(Information)
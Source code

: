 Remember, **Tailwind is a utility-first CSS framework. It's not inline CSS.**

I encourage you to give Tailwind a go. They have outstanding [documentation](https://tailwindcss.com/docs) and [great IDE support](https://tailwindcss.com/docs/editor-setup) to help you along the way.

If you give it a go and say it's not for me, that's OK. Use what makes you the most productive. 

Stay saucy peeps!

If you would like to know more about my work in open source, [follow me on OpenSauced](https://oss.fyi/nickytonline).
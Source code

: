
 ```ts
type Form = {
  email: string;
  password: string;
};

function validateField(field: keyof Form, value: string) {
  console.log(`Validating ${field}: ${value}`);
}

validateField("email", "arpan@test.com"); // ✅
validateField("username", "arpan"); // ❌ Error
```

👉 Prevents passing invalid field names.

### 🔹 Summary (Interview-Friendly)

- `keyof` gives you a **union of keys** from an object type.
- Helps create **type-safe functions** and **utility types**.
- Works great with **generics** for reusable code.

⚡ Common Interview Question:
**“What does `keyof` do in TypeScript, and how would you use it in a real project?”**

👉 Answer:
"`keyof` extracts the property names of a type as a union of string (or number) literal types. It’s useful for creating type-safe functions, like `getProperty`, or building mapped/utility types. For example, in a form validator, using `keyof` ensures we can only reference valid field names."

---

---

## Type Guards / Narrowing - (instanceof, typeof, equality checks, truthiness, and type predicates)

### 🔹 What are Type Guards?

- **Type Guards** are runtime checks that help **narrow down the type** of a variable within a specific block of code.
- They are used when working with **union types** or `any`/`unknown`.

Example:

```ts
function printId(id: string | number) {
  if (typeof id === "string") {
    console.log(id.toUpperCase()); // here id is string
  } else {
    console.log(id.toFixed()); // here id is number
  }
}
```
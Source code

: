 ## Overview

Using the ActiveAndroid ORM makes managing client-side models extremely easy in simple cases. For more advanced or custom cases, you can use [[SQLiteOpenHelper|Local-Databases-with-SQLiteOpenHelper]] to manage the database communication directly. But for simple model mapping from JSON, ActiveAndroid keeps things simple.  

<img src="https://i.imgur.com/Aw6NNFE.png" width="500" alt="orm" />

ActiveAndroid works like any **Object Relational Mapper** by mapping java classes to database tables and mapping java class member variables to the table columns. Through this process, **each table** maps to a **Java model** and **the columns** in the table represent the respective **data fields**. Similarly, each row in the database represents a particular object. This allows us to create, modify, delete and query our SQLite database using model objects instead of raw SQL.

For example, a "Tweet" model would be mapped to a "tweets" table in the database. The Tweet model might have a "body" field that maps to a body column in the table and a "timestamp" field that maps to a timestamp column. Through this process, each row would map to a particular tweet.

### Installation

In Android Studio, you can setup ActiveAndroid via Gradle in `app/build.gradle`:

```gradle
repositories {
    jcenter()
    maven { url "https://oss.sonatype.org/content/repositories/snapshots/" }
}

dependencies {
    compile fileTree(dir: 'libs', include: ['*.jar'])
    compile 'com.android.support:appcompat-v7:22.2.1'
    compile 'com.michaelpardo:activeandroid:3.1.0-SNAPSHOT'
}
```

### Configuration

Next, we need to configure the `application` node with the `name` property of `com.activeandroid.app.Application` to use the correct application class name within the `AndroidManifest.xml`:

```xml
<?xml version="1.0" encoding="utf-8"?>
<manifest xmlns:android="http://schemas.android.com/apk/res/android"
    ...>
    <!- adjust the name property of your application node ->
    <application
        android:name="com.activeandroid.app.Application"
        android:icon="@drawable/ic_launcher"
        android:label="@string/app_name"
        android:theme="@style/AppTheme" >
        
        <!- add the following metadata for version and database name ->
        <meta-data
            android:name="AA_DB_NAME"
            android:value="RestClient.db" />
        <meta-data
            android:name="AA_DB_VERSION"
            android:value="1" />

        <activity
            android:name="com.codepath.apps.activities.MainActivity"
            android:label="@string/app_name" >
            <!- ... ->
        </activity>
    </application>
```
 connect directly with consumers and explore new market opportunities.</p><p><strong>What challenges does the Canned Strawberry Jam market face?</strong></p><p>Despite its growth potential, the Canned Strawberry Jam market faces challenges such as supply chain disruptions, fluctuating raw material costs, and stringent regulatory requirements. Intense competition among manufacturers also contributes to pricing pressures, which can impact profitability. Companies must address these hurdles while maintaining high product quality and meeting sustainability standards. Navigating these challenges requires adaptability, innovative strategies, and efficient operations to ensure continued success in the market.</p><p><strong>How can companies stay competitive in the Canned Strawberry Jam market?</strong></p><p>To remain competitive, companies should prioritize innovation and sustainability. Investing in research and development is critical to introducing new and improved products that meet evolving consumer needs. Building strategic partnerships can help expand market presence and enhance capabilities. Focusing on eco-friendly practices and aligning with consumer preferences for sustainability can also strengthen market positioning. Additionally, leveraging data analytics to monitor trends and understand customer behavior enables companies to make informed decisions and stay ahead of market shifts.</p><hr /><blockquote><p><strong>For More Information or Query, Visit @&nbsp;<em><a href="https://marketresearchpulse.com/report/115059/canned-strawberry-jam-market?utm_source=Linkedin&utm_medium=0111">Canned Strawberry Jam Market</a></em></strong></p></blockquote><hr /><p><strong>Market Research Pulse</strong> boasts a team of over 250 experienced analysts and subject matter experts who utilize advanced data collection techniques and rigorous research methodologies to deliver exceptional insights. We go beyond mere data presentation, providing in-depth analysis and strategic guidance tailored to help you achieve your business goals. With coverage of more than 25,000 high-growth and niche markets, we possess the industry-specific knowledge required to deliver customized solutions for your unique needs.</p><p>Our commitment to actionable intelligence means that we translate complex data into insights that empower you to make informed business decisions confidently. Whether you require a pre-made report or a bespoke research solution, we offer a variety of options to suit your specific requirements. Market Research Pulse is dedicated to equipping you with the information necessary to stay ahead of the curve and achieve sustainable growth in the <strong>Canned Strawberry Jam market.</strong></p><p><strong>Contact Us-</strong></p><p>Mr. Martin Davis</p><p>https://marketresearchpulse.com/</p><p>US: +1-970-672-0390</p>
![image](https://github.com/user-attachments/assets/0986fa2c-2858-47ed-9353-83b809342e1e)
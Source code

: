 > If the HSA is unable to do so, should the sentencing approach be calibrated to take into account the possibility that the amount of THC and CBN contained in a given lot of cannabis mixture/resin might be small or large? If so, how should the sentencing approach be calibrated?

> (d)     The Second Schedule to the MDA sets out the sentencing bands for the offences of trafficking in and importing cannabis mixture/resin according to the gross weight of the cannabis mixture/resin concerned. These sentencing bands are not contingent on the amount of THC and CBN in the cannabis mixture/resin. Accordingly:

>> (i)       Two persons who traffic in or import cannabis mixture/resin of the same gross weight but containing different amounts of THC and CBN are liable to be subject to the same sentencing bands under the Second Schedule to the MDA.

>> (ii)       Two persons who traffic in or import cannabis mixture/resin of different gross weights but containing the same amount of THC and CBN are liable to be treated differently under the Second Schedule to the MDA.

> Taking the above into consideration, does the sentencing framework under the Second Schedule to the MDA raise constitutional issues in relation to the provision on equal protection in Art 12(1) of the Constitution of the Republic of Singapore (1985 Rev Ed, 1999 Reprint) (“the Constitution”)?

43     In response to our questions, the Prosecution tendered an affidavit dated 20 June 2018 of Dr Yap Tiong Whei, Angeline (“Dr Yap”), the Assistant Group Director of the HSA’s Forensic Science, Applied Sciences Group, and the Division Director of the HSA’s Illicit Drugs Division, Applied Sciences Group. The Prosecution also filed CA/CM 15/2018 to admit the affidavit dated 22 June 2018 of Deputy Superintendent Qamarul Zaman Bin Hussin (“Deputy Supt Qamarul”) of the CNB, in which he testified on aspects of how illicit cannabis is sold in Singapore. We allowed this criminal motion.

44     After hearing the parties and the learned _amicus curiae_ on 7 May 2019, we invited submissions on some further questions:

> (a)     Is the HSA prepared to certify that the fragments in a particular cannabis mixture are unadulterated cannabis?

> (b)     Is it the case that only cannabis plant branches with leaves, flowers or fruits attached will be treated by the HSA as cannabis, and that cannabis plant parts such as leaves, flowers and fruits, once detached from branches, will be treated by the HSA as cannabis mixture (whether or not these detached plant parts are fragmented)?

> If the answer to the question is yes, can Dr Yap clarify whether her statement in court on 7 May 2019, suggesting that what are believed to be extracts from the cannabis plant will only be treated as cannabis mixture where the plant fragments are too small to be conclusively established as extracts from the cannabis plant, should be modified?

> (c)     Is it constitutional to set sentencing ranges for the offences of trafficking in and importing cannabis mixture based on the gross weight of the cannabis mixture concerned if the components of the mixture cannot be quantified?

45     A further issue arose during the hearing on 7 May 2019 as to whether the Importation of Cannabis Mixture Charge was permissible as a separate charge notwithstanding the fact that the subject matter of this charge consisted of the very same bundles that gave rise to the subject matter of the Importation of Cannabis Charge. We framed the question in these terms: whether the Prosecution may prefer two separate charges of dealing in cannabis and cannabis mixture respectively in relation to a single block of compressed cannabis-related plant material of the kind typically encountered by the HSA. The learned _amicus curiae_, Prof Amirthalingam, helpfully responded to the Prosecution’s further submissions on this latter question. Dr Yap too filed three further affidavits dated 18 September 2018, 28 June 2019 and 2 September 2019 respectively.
(End Information)
Required action:
All lines of the records above that carry the word "importing" should be listed.

Response below:
> (d)     The Second Schedule to the MDA sets out the sentencing bands for the offences of trafficking in and importing cannabis mixture/resin according to the gross weight of the cannabis mixture/resin concerned. These sentencing bands are not contingent on the amount of THC and CBN in the cannabis mixture/resin. Accordingly:
> (c)     Is it constitutional to set sentencing ranges for the offences of trafficking in and importing cannabis mixture based on the gross weight of the cannabis mixture concerned if the components of the mixture cannot be quantified?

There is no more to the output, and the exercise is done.